Ketamine and the Dissociative Sedatives

• Ketamine is an NMDA receptor antagonist that produces a 'dissociative' anesthesia (eyes open, analgesia, amnesia) and is sometimes used in pediatric sedation and in emergency airway management.
• Ketamine is sympathomimetic: it raises blood pressure, heart rate, and cardiac output through indirect catecholamine release, which can be useful in shock but is a hazard in uncontrolled hypertension or coronary disease.
• Other ketamine effects include increased salivation (often co-administered with glycopyrrolate or atropine) and emergence reactions (vivid dreams, hallucinations), reduced by benzodiazepine premedication.
• Propofol (used in dental sedation and general anesthesia) is unrelated mechanistically (GABA-A potentiation with some other targets) but is mentioned for context; it has rapid onset and recovery, and the IV emulsion can sting on injection.

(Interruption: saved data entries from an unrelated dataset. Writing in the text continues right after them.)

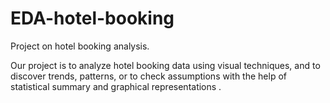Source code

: # EDA-hotel-booking
Project on hotel booking analysis.

Our project is to analyze hotel booking data using visual techniques, and to discover trends, patterns, or to check assumptions with the help of statistical summary and graphical representations .
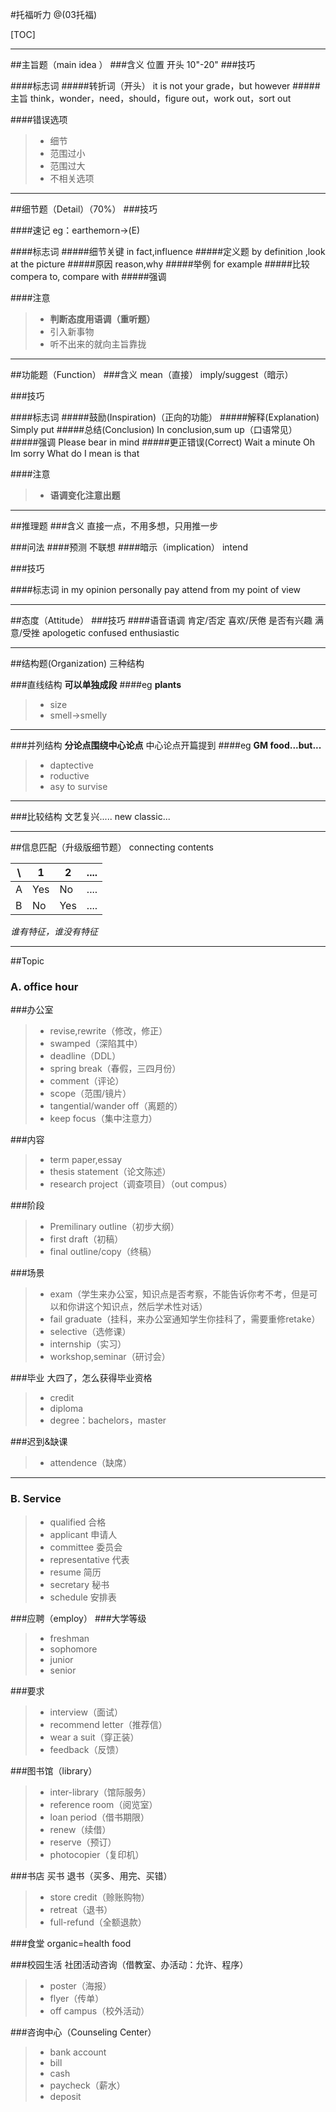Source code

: #托福听力
@(03托福)

[TOC]

------
##主旨题（main idea ）
###含义
位置 开头 10"-20"
###技巧

####标志词
#####转折词（开头）
it is not your grade，but however
#####主旨
think，wonder，need，should，figure out，work out，sort out

####错误选项
> * 细节
> * 范围过小
> * 范围过大
> * 不相关选项

------
##细节题（Detail）（70%）
###技巧

####速记
eg：earthemorn->(E)

####标志词
#####细节关键
in fact,influence
#####定义题
by definition ,look at the picture
#####原因
reason,why
#####举例
for example
#####比较
compera to, compare with
#####强调

####注意
> * **判断态度用语调（重听题）**
> * 引入新事物
> * 听不出来的就向主旨靠拢

------
##功能题（Function）
###含义
mean（直接）
imply/suggest（暗示）

###技巧

####标志词
#####鼓励(Inspiration)（正向的功能）
#####解释(Explanation)
Simply put
#####总结(Conclusion)
In conclusion,sum up（口语常见）
#####强调
Please bear in mind
#####更正错误(Correct)
Wait a minute
Oh Im sorry
What do I mean is that

####注意
> * **语调变化注意出题**

------
##推理题
###含义
直接一点，不用多想，只用推一步

###问法
####预测
不联想
####暗示（implication）
intend

###技巧

####标志词
in my opinion
personally
pay attend
from my point of view

------
##态度（Attitude）
###技巧
####语音语调
肯定/否定
喜欢/厌倦
是否有兴趣
满意/受挫
apologetic
confused
enthusiastic

------
##结构题(Organization)
三种结构

###直线结构
**可以单独成段**
####eg
**plants**
> * size
> * smell->smelly

------
###并列结构
**分论点围绕中心论点**
中心论点开篇提到
####eg
**GM food...but...**
> * daptective
> * roductive
> * asy to survise

------
###比较结构
文艺复兴.....
new classic...

------
##信息匹配（升级版细节题）
connecting contents


\     | 1         | 2      | ....
----- | --------  | ------ | -----
A     |  Yes      |  No    | ....
B     |  No       |  Yes   | ....

*谁有特征，谁没有特征*

------
##Topic
### **A. office hour**

###办公室
> * revise,rewrite（修改，修正）
> * swamped（深陷其中）
> * deadline（DDL）
> * spring break（春假，三四月份）
> * comment（评论）
> * scope（范围/镜片）
> * tangential/wander off（离题的）
> * keep focus（集中注意力）

###内容
> * term paper,essay
> * thesis statement（论文陈述）
> * research project（调查项目）（out compus）

###阶段
> * Premilinary outline（初步大纲）
> * first draft（初稿）
> * final outline/copy（终稿）

###场景
> * exam（学生来办公室，知识点是否考察，不能告诉你考不考，但是可以和你讲这个知识点，然后学术性对话）
> * fail graduate（挂科，来办公室通知学生你挂科了，需要重修retake）
> * selective（选修课）
> * internship（实习）
> * workshop,seminar（研讨会）

###毕业
大四了，怎么获得毕业资格
> * credit
> * diploma
> * degree：bachelors，master

###迟到&缺课
> * attendence（缺席）

***

### **B. Service**
> * qualified 合格
> * applicant 申请人
> * committee 委员会
> * representative 代表
> * resume 简历
> * secretary 秘书
> * schedule 安排表

###应聘（employ）
###大学等级
> * freshman
> * sophomore
> * junior
> * senior

###要求
> * interview（面试）
> * recommend letter（推荐信）
> * wear a suit（穿正装）
> * feedback（反馈）

###图书馆（library）
> * inter-library（馆际服务）
> * reference room（阅览室）
> * loan period（借书期限）
> * renew（续借）
> * reserve（预订）
> * photocopier（复印机）

###书店
买书
退书（买多、用完、买错）

> * store credit（赊账购物）
> * retreat（退书）
> * full-refund（全额退款）

###食堂
organic=health food

###校园生活
社团活动咨询（借教室、办活动：允许、程序）

> * poster（海报）
> * flyer（传单）
> * off campus（校外活动）

###咨询中心（Counseling Center）
> * bank account
> * bill
> * cash
> * paycheck（薪水）
> * deposit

Ethanol Pharmacology and Drug Interactions

• Ethanol is metabolized to acetaldehyde by alcohol dehydrogenase and then to acetate by aldehyde dehydrogenase; methanol and ethylene glycol use the same pathway and produce toxic metabolites that are treated with fomepizole (or ethanol).
• Disulfiram inhibits aldehyde dehydrogenase, producing nausea/flushing/headache when alcohol is consumed (a deterrent); metronidazole, some cephalosporins, and griseofulvin produce a similar 'disulfiram-like' reaction.
• ACUTE ethanol intake INHIBITS hepatic CYP and can raise the levels of co-administered drugs (including warfarin), while CHRONIC heavy use INDUCES CYP (especially CYP2E1) and lowers levels (including warfarin, sometimes) and raises acetaminophen toxicity risk.
• Withdrawal from chronic heavy ethanol use can cause tremor, seizures, and delirium tremens; benzodiazepines are the first-line treatment.

Stimulants and Cannabis

• Cocaine blocks the reuptake of norepinephrine, dopamine, and serotonin; in dentistry the acute-intoxication concern is sympathomimetic stacking with epinephrine, producing hypertensive crisis and arrhythmia.
• Methamphetamine and amphetamines release catecholamines presynaptically; chronic methamphetamine use produces 'meth mouth,' a pattern of rampant smooth-surface and cervical caries from xerostomia, bruxism, and sugar cravings.
• Elective dental procedures with epinephrine are deferred during acute cocaine or methamphetamine intoxication; patients in long-term recovery can receive dental care with usual precautions.
• Cannabis (delta-9-tetrahydrocannabinol, THC) activates CB1 receptors centrally and peripherally; acute effects include tachycardia, dry mouth, and anxiety. Acute intoxication is a relative contraindication to epinephrine and elective sedation; chronic use is associated with xerostomia and caries.